__WHAT TO WORK ON__.
Exact repetition of the data below is required.

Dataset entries
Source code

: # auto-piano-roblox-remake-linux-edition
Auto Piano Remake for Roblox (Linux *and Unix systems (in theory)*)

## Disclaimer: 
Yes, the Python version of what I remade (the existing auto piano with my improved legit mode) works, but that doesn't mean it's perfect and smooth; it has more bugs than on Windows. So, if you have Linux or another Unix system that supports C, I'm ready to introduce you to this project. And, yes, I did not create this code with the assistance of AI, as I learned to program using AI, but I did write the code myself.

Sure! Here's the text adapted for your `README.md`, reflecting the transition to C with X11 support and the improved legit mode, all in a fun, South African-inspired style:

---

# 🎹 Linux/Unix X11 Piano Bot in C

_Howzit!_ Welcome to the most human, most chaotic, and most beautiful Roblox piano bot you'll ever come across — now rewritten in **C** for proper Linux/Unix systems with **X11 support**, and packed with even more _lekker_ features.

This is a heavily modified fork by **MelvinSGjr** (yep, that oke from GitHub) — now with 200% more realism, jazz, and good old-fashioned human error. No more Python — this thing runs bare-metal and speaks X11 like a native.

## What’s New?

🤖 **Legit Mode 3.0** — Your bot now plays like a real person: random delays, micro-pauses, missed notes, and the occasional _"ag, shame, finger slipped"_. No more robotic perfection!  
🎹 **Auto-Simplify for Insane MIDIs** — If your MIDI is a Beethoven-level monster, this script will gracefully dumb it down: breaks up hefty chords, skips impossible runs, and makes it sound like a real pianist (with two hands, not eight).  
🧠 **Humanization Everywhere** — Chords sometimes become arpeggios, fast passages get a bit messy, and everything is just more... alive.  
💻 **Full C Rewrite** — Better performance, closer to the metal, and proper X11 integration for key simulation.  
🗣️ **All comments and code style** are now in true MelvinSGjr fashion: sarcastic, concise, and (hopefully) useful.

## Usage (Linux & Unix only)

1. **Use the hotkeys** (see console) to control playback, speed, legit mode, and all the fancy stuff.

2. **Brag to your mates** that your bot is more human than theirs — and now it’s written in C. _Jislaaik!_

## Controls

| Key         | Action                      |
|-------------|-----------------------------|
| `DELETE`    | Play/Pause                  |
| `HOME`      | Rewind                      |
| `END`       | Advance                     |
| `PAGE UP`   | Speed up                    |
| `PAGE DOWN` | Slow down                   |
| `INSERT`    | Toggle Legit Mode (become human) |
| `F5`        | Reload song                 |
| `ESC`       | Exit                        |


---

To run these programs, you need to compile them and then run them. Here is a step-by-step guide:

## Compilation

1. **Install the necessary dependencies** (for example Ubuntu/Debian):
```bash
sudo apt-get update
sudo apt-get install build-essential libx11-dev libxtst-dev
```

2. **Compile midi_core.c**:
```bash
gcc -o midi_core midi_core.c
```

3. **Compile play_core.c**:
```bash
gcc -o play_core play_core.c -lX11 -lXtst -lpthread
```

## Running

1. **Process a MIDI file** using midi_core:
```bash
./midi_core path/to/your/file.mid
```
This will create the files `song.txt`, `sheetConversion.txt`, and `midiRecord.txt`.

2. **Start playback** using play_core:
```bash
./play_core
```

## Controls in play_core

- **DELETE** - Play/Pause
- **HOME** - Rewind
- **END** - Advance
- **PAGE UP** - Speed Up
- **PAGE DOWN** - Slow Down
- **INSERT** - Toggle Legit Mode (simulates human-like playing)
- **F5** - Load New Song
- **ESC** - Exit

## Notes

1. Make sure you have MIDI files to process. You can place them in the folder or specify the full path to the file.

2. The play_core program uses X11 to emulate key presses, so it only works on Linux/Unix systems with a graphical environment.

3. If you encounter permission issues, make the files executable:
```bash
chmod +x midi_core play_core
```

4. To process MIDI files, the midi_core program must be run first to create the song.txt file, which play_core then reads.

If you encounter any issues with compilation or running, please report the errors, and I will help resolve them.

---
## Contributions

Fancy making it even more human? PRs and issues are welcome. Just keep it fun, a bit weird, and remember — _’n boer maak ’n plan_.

__RESULT BELOW__.
Source code

: # auto-piano-roblox-remake-linux-edition
Auto Piano Remake for Roblox (Linux *and Unix systems (in theory)*)

## Disclaimer: 
Yes, the Python version of what I remade (the existing auto piano with my improved legit mode) works, but that doesn't mean it's perfect and smooth; it has more bugs than on Windows. So, if you have Linux or another Unix system that supports C, I'm ready to introduce you to this project. And, yes, I did not create this code with the assistance of AI, as I learned to program using AI, but I did write the code myself.

Sure! Here's the text adapted for your `README.md`, reflecting the transition to C with X11 support and the improved legit mode, all in a fun, South African-inspired style:

---

# 🎹 Linux/Unix X11 Piano Bot in C

_Howzit!_ Welcome to the most human, most chaotic, and most beautiful Roblox piano bot you'll ever come across — now rewritten in **C** for proper Linux/Unix systems with **X11 support**, and packed with even more _lekker_ features.

This is a heavily modified fork by **MelvinSGjr** (yep, that oke from GitHub) — now with 200% more realism, jazz, and good old-fashioned human error. No more Python — this thing runs bare-metal and speaks X11 like a native.

## What’s New?

🤖 **Legit Mode 3.0** — Your bot now plays like a real person: random delays, micro-pauses, missed notes, and the occasional _"ag, shame, finger slipped"_. No more robotic perfection!  
🎹 **Auto-Simplify for Insane MIDIs** — If your MIDI is a Beethoven-level monster, this script will gracefully dumb it down: breaks up hefty chords, skips impossible runs, and makes it sound like a real pianist (with two hands, not eight).  
🧠 **Humanization Everywhere** — Chords sometimes become arpeggios, fast passages get a bit messy, and everything is just more... alive.  
💻 **Full C Rewrite** — Better performance, closer to the metal, and proper X11 integration for key simulation.  
🗣️ **All comments and code style** are now in true MelvinSGjr fashion: sarcastic, concise, and (hopefully) useful.

## Usage (Linux & Unix only)

1. **Use the hotkeys** (see console) to control playback, speed, legit mode, and all the fancy stuff.

2. **Brag to your mates** that your bot is more human than theirs — and now it’s written in C. _Jislaaik!_

## Controls

| Key         | Action                      |
|-------------|-----------------------------|
| `DELETE`    | Play/Pause                  |
| `HOME`      | Rewind                      |
| `END`       | Advance                     |
| `PAGE UP`   | Speed up                    |
| `PAGE DOWN` | Slow down                   |
| `INSERT`    | Toggle Legit Mode (become human) |
| `F5`        | Reload song                 |
| `ESC`       | Exit                        |


---

To run these programs, you need to compile them and then run them. Here is a step-by-step guide:

## Compilation

1. **Install the necessary dependencies** (for example Ubuntu/Debian):
```bash
sudo apt-get update
sudo apt-get install build-essential libx11-dev libxtst-dev
```

2. **Compile midi_core.c**:
```bash
gcc -o midi_core midi_core.c
```

3. **Compile play_core.c**:
```bash
gcc -o play_core play_core.c -lX11 -lXtst -lpthread
```

## Running

1. **Process a MIDI file** using midi_core:
```bash
./midi_core path/to/your/file.mid
```
This will create the files `song.txt`, `sheetConversion.txt`, and `midiRecord.txt`.

2. **Start playback** using play_core:
```bash
./play_core
```

## Controls in play_core

- **DELETE** - Play/Pause
- **HOME** - Rewind
- **END** - Advance
- **PAGE UP** - Speed Up
- **PAGE DOWN** - Slow Down
- **INSERT** - Toggle Legit Mode (simulates human-like playing)
- **F5** - Load New Song
- **ESC** - Exit

## Notes

1. Make sure you have MIDI files to process. You can place them in the folder or specify the full path to the file.

2. The play_core program uses X11 to emulate key presses, so it only works on Linux/Unix systems with a graphical environment.

3. If you encounter permission issues, make the files executable:
```bash
chmod +x midi_core play_core
```

4. To process MIDI files, the midi_core program must be run first to create the song.txt file, which play_core then reads.

If you encounter any issues with compilation or running, please report the errors, and I will help resolve them.

---
## Contributions

Fancy making it even more human? PRs and issues are welcome. Just keep it fun, a bit weird, and remember — _’n boer maak ’n plan_.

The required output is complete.